(Task material)
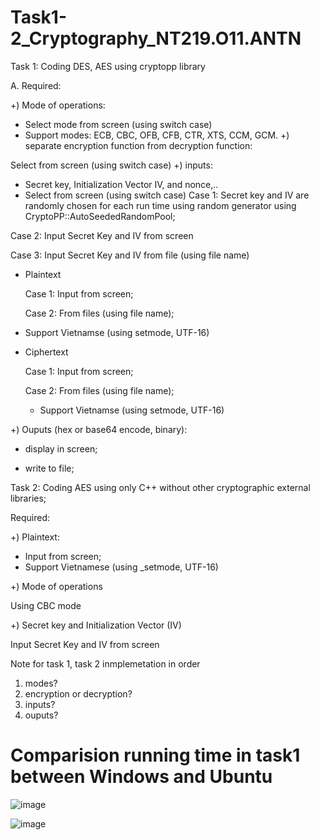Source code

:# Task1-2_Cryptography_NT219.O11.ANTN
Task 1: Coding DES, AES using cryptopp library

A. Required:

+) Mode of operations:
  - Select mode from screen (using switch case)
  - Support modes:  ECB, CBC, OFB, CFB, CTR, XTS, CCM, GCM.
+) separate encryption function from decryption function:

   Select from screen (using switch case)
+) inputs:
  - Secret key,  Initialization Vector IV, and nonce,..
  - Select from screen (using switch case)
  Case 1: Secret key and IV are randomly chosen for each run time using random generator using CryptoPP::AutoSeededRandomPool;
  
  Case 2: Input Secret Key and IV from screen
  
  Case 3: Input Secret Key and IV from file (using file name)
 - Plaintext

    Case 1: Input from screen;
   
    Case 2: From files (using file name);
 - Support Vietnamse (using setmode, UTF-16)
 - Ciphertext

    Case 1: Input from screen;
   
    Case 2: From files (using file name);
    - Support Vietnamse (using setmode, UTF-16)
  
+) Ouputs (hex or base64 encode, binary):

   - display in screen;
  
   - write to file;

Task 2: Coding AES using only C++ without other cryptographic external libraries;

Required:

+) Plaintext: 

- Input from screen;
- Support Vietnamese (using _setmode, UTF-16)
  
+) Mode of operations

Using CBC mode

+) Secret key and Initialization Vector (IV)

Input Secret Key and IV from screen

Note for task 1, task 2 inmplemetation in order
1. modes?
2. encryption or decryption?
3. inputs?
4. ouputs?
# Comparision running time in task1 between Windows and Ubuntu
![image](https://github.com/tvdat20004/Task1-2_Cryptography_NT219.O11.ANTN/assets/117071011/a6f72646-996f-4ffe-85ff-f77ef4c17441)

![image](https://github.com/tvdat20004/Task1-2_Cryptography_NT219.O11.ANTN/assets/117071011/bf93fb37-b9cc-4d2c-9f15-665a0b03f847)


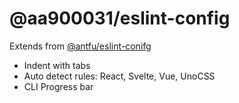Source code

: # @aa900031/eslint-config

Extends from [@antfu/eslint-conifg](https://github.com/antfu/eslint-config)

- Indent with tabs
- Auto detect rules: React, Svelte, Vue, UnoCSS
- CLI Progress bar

(What the task requires) In your copy of the material, match every word exactly and include no pictures.

(Result)
Source code

:# Task1-2_Cryptography_NT219.O11.ANTN
Task 1: Coding DES, AES using cryptopp library

A. Required:

+) Mode of operations:
  - Select mode from screen (using switch case)
  - Support modes:  ECB, CBC, OFB, CFB, CTR, XTS, CCM, GCM.
+) separate encryption function from decryption function:

   Select from screen (using switch case)
+) inputs:
  - Secret key,  Initialization Vector IV, and nonce,..
  - Select from screen (using switch case)
  Case 1: Secret key and IV are randomly chosen for each run time using random generator using CryptoPP::AutoSeededRandomPool;
  
  Case 2: Input Secret Key and IV from screen
  
  Case 3: Input Secret Key and IV from file (using file name)
 - Plaintext

    Case 1: Input from screen;
   
    Case 2: From files (using file name);
 - Support Vietnamse (using setmode, UTF-16)
 - Ciphertext

    Case 1: Input from screen;
   
    Case 2: From files (using file name);
    - Support Vietnamse (using setmode, UTF-16)
  
+) Ouputs (hex or base64 encode, binary):

   - display in screen;
  
   - write to file;

Task 2: Coding AES using only C++ without other cryptographic external libraries;

Required:

+) Plaintext: 

- Input from screen;
- Support Vietnamese (using _setmode, UTF-16)
  
+) Mode of operations

Using CBC mode

+) Secret key and Initialization Vector (IV)

Input Secret Key and IV from screen

Note for task 1, task 2 inmplemetation in order
1. modes?
2. encryption or decryption?
3. inputs?
4. ouputs?
# Comparision running time in task1 between Windows and Ubuntu
![image](https://github.com/tvdat20004/Task1-2_Cryptography_NT219.O11.ANTN/assets/117071011/a6f72646-996f-4ffe-85ff-f77ef4c17441)

![image](https://github.com/tvdat20004/Task1-2_Cryptography_NT219.O11.ANTN/assets/117071011/bf93fb37-b9cc-4d2c-9f15-665a0b03f847)


Source code

: # @aa900031/eslint-config

Extends from [@antfu/eslint-conifg](https://github.com/antfu/eslint-config)

- Indent with tabs
- Auto detect rules: React, Svelte, Vue, UnoCSS
- CLI Progress bar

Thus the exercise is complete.